_Exercise description:_
Every line that contains the word "login" should be copied from the records below.

-------- Exercise input --------

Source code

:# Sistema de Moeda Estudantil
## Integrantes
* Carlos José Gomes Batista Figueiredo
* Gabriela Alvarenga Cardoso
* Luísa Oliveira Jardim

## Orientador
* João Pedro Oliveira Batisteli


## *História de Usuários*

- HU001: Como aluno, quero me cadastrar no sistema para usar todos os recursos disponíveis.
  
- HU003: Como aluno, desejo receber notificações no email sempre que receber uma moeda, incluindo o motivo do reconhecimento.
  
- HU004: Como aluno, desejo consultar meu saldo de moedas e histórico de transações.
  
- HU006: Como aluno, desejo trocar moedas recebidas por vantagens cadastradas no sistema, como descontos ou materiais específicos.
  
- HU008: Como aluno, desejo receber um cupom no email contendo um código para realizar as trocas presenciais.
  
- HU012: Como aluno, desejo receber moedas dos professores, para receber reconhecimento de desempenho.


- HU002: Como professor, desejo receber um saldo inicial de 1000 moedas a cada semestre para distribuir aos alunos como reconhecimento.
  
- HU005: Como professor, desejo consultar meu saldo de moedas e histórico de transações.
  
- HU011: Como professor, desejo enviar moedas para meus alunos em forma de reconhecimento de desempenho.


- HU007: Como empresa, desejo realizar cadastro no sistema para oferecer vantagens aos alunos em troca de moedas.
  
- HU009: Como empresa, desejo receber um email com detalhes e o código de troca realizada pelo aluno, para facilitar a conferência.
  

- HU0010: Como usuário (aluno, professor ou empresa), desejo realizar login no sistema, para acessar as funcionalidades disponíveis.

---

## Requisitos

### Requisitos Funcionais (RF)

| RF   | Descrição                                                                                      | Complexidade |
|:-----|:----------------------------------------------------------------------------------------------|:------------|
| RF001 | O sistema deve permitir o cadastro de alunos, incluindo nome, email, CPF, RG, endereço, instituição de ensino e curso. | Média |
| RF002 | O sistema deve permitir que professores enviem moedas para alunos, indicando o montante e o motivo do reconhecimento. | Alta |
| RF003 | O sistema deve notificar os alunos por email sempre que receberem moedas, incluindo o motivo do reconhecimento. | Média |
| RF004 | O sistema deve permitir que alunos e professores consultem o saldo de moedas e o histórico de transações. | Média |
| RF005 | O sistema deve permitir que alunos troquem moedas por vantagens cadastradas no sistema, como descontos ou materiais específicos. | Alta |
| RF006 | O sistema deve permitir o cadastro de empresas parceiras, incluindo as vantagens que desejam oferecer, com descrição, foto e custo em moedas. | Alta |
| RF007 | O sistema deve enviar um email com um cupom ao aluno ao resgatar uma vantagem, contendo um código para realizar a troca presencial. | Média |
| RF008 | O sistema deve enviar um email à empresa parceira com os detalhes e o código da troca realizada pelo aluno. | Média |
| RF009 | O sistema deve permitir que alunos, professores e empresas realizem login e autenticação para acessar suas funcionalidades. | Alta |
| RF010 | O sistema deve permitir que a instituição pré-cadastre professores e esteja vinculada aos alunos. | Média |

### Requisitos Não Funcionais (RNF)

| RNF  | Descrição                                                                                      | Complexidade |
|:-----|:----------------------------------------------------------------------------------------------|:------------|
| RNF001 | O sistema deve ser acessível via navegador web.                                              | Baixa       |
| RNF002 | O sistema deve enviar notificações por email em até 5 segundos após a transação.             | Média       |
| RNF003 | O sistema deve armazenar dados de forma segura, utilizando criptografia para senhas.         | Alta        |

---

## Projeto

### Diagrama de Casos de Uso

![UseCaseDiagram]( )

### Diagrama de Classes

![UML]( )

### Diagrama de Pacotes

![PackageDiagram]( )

--------

_Exercise response:_
- HU0010: Como usuário (aluno, professor ou empresa), desejo realizar login no sistema, para acessar as funcionalidades disponíveis.
| RF009 | O sistema deve permitir que alunos, professores e empresas realizem login e autenticação para acessar suas funcionalidades. | Alta |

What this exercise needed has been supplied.